Write out all of the records exactly once more and skip the images.

-- Records supplied follows --

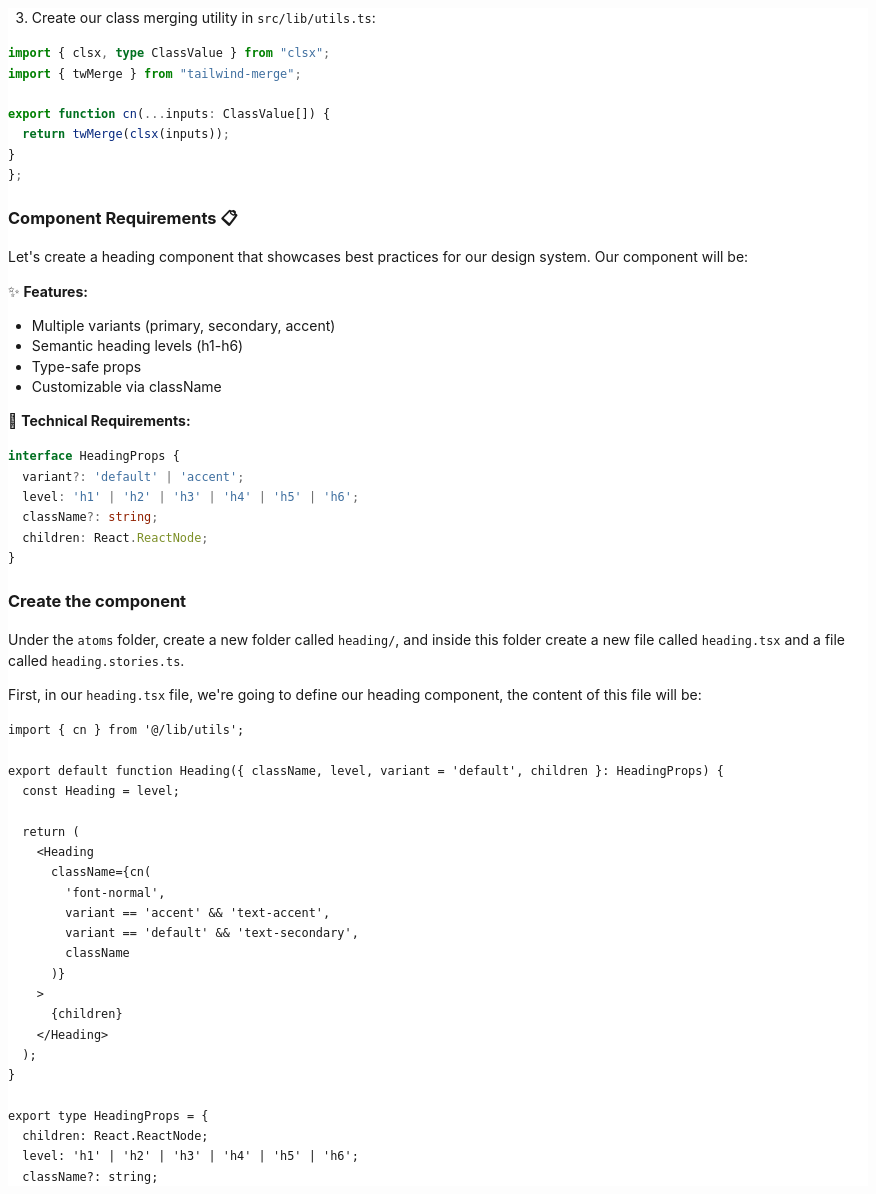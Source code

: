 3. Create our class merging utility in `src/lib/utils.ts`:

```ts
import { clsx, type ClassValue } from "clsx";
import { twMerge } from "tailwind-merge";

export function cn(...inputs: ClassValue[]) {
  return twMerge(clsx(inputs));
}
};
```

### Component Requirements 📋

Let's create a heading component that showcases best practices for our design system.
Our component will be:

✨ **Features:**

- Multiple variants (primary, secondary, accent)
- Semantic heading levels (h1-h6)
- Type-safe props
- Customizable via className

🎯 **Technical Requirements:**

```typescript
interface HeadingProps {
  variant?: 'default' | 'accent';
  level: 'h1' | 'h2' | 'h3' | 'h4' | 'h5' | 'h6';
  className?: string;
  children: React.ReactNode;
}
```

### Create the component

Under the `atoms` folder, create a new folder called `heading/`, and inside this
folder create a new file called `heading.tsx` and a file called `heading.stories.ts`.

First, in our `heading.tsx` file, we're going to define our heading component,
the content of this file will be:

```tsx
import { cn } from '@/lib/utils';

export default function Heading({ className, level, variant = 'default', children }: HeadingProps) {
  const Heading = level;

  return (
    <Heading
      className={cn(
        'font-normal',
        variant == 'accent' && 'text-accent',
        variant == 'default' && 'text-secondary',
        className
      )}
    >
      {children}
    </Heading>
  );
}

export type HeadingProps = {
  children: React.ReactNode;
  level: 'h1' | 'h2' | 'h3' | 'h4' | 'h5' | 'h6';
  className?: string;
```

-- Records supplied concluded --

• Output:
Source code

: 3. Create our class merging utility in `src/lib/utils.ts`:

```ts
import { clsx, type ClassValue } from "clsx";
import { twMerge } from "tailwind-merge";

export function cn(...inputs: ClassValue[]) {
  return twMerge(clsx(inputs));
}
};
```

### Component Requirements 📋

Let's create a heading component that showcases best practices for our design system.
Our component will be:

✨ **Features:**

- Multiple variants (primary, secondary, accent)
- Semantic heading levels (h1-h6)
- Type-safe props
- Customizable via className

🎯 **Technical Requirements:**

```typescript
interface HeadingProps {
  variant?: 'default' | 'accent';
  level: 'h1' | 'h2' | 'h3' | 'h4' | 'h5' | 'h6';
  className?: string;
  children: React.ReactNode;
}
```

### Create the component

Under the `atoms` folder, create a new folder called `heading/`, and inside this
folder create a new file called `heading.tsx` and a file called `heading.stories.ts`.

First, in our `heading.tsx` file, we're going to define our heading component,
the content of this file will be:

```tsx
import { cn } from '@/lib/utils';

export default function Heading({ className, level, variant = 'default', children }: HeadingProps) {
  const Heading = level;

  return (
    <Heading
      className={cn(
        'font-normal',
        variant == 'accent' && 'text-accent',
        variant == 'default' && 'text-secondary',
        className
      )}
    >
      {children}
    </Heading>
  );
}

export type HeadingProps = {
  children: React.ReactNode;
  level: 'h1' | 'h2' | 'h3' | 'h4' | 'h5' | 'h6';
  className?: string;
```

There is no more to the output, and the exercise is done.